→ TASK
Look over the data below and give the number of lines containing the word "Studio", with no other words.

Recorded data:

_____

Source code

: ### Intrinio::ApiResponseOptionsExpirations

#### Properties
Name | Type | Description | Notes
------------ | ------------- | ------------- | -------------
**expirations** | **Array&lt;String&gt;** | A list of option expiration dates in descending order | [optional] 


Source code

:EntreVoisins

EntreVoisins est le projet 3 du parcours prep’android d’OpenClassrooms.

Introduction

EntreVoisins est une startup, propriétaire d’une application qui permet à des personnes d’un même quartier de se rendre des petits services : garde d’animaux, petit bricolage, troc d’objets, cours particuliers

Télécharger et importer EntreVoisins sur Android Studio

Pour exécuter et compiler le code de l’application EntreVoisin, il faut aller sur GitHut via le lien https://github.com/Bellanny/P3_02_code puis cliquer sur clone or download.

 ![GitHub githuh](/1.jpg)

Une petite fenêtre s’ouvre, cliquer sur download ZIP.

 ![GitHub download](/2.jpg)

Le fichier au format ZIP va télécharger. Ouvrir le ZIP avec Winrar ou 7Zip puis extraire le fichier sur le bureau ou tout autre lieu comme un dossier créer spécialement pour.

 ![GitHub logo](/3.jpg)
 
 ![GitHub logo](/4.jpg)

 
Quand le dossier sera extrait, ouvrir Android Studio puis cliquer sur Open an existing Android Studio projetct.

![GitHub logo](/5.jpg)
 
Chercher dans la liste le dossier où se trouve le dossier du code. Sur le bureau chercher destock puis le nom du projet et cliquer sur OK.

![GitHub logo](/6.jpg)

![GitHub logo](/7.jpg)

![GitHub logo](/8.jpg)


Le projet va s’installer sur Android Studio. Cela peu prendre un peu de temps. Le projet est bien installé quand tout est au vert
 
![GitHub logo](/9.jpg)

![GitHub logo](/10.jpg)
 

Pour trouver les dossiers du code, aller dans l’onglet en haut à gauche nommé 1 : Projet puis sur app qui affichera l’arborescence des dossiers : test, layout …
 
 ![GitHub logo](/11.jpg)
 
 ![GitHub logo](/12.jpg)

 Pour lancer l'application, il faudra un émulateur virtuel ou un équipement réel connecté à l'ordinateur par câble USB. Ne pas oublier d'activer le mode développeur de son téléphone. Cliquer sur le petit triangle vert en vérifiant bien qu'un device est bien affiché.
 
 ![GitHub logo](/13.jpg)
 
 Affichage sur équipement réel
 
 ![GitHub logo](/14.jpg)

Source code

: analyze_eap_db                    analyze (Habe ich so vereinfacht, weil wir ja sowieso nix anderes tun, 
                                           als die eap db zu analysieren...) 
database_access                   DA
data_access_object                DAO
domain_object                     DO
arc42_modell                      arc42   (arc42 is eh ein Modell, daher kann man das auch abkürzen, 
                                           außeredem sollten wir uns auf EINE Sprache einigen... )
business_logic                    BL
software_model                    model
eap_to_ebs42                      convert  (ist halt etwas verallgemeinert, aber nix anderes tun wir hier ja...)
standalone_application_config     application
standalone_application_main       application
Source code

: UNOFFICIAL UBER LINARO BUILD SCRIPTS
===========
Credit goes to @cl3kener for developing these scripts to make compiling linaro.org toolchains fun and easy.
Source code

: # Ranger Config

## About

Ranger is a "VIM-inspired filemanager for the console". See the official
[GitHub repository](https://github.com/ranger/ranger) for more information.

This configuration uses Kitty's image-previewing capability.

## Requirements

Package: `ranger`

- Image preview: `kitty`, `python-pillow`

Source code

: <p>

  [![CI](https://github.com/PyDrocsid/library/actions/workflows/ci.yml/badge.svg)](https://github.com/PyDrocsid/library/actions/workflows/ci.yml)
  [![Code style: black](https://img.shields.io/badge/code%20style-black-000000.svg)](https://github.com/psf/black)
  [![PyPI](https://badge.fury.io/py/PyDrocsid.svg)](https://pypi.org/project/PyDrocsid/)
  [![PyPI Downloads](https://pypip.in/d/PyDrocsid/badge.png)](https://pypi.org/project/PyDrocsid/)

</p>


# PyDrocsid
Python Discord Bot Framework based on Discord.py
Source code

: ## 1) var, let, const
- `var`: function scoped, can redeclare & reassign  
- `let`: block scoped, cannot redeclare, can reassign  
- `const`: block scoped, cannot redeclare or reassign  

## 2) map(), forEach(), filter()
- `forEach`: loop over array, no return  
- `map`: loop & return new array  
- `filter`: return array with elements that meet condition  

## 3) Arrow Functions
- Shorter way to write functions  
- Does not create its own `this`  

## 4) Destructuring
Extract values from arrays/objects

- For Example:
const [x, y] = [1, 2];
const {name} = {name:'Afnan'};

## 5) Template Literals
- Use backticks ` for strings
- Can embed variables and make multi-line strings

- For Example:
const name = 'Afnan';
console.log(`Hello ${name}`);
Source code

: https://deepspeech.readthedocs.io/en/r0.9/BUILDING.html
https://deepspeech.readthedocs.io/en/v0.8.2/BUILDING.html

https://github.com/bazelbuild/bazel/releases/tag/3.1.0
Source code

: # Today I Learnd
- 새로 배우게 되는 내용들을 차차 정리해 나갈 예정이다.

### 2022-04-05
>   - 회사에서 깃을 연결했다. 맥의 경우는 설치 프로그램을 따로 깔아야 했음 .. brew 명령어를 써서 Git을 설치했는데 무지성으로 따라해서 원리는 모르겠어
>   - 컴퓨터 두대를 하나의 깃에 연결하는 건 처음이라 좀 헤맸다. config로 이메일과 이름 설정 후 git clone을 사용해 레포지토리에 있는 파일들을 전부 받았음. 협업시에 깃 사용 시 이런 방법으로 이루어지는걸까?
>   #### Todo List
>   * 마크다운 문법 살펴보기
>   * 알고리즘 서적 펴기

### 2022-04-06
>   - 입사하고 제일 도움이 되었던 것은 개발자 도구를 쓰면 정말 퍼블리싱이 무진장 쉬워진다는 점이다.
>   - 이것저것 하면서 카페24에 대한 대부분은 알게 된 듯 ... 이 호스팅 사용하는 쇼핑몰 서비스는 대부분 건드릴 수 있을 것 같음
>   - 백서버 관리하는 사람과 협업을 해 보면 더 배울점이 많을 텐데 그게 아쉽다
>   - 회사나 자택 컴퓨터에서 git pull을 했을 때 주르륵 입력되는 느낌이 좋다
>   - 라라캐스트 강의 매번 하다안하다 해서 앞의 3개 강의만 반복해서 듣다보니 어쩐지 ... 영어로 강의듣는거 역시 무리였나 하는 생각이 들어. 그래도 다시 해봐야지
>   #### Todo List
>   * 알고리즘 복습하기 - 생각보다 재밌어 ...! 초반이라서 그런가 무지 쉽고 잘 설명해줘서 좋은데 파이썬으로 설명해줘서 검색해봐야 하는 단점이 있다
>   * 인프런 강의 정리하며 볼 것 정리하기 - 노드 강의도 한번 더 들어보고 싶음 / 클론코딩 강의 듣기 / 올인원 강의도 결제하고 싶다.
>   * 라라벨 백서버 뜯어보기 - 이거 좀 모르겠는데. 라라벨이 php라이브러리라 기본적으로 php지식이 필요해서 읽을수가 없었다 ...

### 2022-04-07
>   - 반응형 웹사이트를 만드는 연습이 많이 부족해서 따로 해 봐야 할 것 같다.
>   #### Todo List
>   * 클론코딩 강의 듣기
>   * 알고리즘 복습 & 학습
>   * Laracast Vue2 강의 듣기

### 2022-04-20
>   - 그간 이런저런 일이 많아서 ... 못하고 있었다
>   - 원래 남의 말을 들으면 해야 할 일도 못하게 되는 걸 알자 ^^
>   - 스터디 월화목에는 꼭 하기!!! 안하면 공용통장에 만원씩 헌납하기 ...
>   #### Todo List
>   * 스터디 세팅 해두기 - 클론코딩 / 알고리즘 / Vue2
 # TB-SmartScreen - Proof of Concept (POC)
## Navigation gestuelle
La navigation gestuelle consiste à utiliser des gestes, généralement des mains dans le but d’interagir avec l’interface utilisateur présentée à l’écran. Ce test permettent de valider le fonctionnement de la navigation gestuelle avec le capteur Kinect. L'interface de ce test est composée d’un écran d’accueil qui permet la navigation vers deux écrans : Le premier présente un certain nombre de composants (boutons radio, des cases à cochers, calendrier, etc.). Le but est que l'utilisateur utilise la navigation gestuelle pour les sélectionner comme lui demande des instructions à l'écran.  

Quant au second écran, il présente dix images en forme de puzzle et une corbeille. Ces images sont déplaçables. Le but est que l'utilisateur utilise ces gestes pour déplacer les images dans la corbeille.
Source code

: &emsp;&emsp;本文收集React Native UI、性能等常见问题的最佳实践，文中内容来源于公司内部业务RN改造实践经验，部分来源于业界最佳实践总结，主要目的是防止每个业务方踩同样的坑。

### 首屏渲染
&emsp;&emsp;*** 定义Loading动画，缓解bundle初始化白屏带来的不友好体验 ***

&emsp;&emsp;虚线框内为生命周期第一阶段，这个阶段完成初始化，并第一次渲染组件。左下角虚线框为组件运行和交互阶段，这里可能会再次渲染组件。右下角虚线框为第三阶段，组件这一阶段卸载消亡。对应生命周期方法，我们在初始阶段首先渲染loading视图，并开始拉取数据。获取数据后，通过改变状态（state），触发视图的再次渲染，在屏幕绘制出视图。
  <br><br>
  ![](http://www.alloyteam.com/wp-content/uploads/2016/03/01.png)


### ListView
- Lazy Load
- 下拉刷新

_____

→ COMPLETED TASK
3